Prostate Cancer and DNA Genes Repair: What Should an Oncologist Know? – A Narrative Review

Abstract

Prostate cancer is a very prevalent disease in men, especially in Western countries. The treatment of this neoplasm, both localized and locally advanced, is based on the clinical risk analysis (Gleason, tumor size, PSA, and other factors) and is founded on surgery and/or radiotherapy with or without androgen blockade with a GnRH analog (hormone gonadotropin releaser). However, in patients who invariably progress to a metastatic disease scenario, the tumors may present a heterogeneous behavior, depending on whether or not they are sensitive to androgen blockade therapy. Due to the poor prognosis of the metastatic castration-resistant scenario, current research carried out in the molecular biology and genetics field has identified several gene alterations associated with the development of prostate cancer, which correlate with clinical risk, therapeutic predictive responses, and prognosis.
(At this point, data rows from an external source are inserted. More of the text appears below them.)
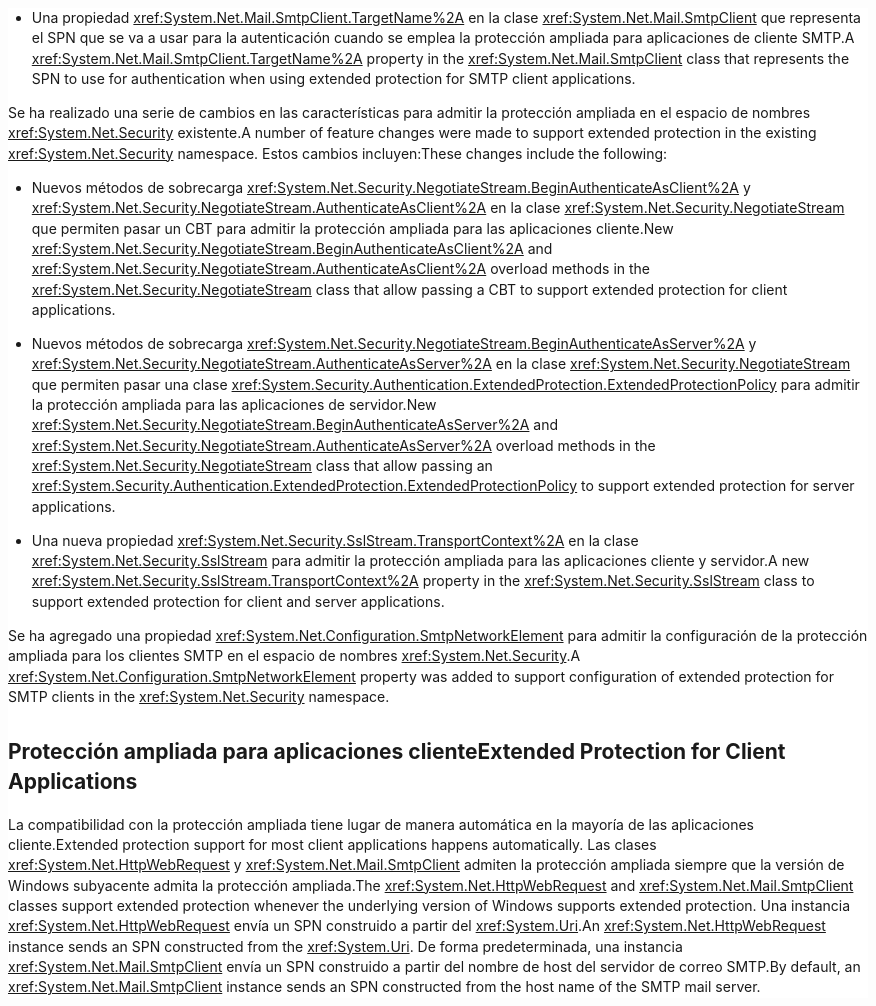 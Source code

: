 - <span data-ttu-id="48356-171">Una propiedad <xref:System.Net.Mail.SmtpClient.TargetName%2A> en la clase <xref:System.Net.Mail.SmtpClient> que representa el SPN que se va a usar para la autenticación cuando se emplea la protección ampliada para aplicaciones de cliente SMTP.</span><span class="sxs-lookup"><span data-stu-id="48356-171">A <xref:System.Net.Mail.SmtpClient.TargetName%2A> property in the <xref:System.Net.Mail.SmtpClient> class that represents the SPN to use for authentication when using extended protection for SMTP client applications.</span></span>  
  
 <span data-ttu-id="48356-172">Se ha realizado una serie de cambios en las características para admitir la protección ampliada en el espacio de nombres <xref:System.Net.Security> existente.</span><span class="sxs-lookup"><span data-stu-id="48356-172">A number of feature changes were made to support extended protection in the existing <xref:System.Net.Security> namespace.</span></span> <span data-ttu-id="48356-173">Estos cambios incluyen:</span><span class="sxs-lookup"><span data-stu-id="48356-173">These changes include the following:</span></span>  
  
- <span data-ttu-id="48356-174">Nuevos métodos de sobrecarga <xref:System.Net.Security.NegotiateStream.BeginAuthenticateAsClient%2A> y <xref:System.Net.Security.NegotiateStream.AuthenticateAsClient%2A> en la clase <xref:System.Net.Security.NegotiateStream> que permiten pasar un CBT para admitir la protección ampliada para las aplicaciones cliente.</span><span class="sxs-lookup"><span data-stu-id="48356-174">New <xref:System.Net.Security.NegotiateStream.BeginAuthenticateAsClient%2A> and <xref:System.Net.Security.NegotiateStream.AuthenticateAsClient%2A> overload methods in the <xref:System.Net.Security.NegotiateStream> class that allow passing a CBT to support extended protection for client applications.</span></span>  
  
- <span data-ttu-id="48356-175">Nuevos métodos de sobrecarga <xref:System.Net.Security.NegotiateStream.BeginAuthenticateAsServer%2A> y <xref:System.Net.Security.NegotiateStream.AuthenticateAsServer%2A> en la clase <xref:System.Net.Security.NegotiateStream> que permiten pasar una clase <xref:System.Security.Authentication.ExtendedProtection.ExtendedProtectionPolicy> para admitir la protección ampliada para las aplicaciones de servidor.</span><span class="sxs-lookup"><span data-stu-id="48356-175">New <xref:System.Net.Security.NegotiateStream.BeginAuthenticateAsServer%2A> and <xref:System.Net.Security.NegotiateStream.AuthenticateAsServer%2A> overload methods in the <xref:System.Net.Security.NegotiateStream> class that allow passing an <xref:System.Security.Authentication.ExtendedProtection.ExtendedProtectionPolicy> to support extended protection for server applications.</span></span>  
  
- <span data-ttu-id="48356-176">Una nueva propiedad <xref:System.Net.Security.SslStream.TransportContext%2A> en la clase <xref:System.Net.Security.SslStream> para admitir la protección ampliada para las aplicaciones cliente y servidor.</span><span class="sxs-lookup"><span data-stu-id="48356-176">A new <xref:System.Net.Security.SslStream.TransportContext%2A> property in the <xref:System.Net.Security.SslStream> class to support extended protection for client and server applications.</span></span>  
  
 <span data-ttu-id="48356-177">Se ha agregado una propiedad <xref:System.Net.Configuration.SmtpNetworkElement> para admitir la configuración de la protección ampliada para los clientes SMTP en el espacio de nombres <xref:System.Net.Security>.</span><span class="sxs-lookup"><span data-stu-id="48356-177">A <xref:System.Net.Configuration.SmtpNetworkElement> property was added to support configuration of extended protection for SMTP clients in the <xref:System.Net.Security> namespace.</span></span>  
  
## <a name="extended-protection-for-client-applications"></a><span data-ttu-id="48356-178">Protección ampliada para aplicaciones cliente</span><span class="sxs-lookup"><span data-stu-id="48356-178">Extended Protection for Client Applications</span></span>  
 <span data-ttu-id="48356-179">La compatibilidad con la protección ampliada tiene lugar de manera automática en la mayoría de las aplicaciones cliente.</span><span class="sxs-lookup"><span data-stu-id="48356-179">Extended protection support for most client applications happens automatically.</span></span> <span data-ttu-id="48356-180">Las clases <xref:System.Net.HttpWebRequest> y <xref:System.Net.Mail.SmtpClient> admiten la protección ampliada siempre que la versión de Windows subyacente admita la protección ampliada.</span><span class="sxs-lookup"><span data-stu-id="48356-180">The <xref:System.Net.HttpWebRequest> and <xref:System.Net.Mail.SmtpClient> classes support extended protection whenever the underlying version of Windows supports extended protection.</span></span> <span data-ttu-id="48356-181">Una instancia <xref:System.Net.HttpWebRequest> envía un SPN construido a partir del <xref:System.Uri>.</span><span class="sxs-lookup"><span data-stu-id="48356-181">An <xref:System.Net.HttpWebRequest> instance sends an SPN constructed from the <xref:System.Uri>.</span></span> <span data-ttu-id="48356-182">De forma predeterminada, una instancia <xref:System.Net.Mail.SmtpClient> envía un SPN construido a partir del nombre de host del servidor de correo SMTP.</span><span class="sxs-lookup"><span data-stu-id="48356-182">By default, an <xref:System.Net.Mail.SmtpClient> instance sends an SPN constructed from the host name of the SMTP mail server.</span></span>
Among the associated gene alterations, the genes of the DNA repair pathway are correlated with diseases that present: a higher risk of recurrence; early metastasis; worse cancer-specific survival; familial risk, and predictive responses to new targeted therapies. Therefore, the breast cancer susceptibility genes, BRCA1 and BRCA2 (and other variants), present in the DNA repair machinery are being investigated to provide more (and better) therapeutic options for the treatment of the disease in the advanced scenario. This review was aimed to describe the malignant prostate disease, especially with regard to DNA repair mechanisms, genomic analysis of prostate cancer, predictive and prognostic implications, as well as on the development of poly-(ADP-ribose) polymerase (PARP) inhibitors, synthetic lethality mechanisms, and BRCAness phenomenon.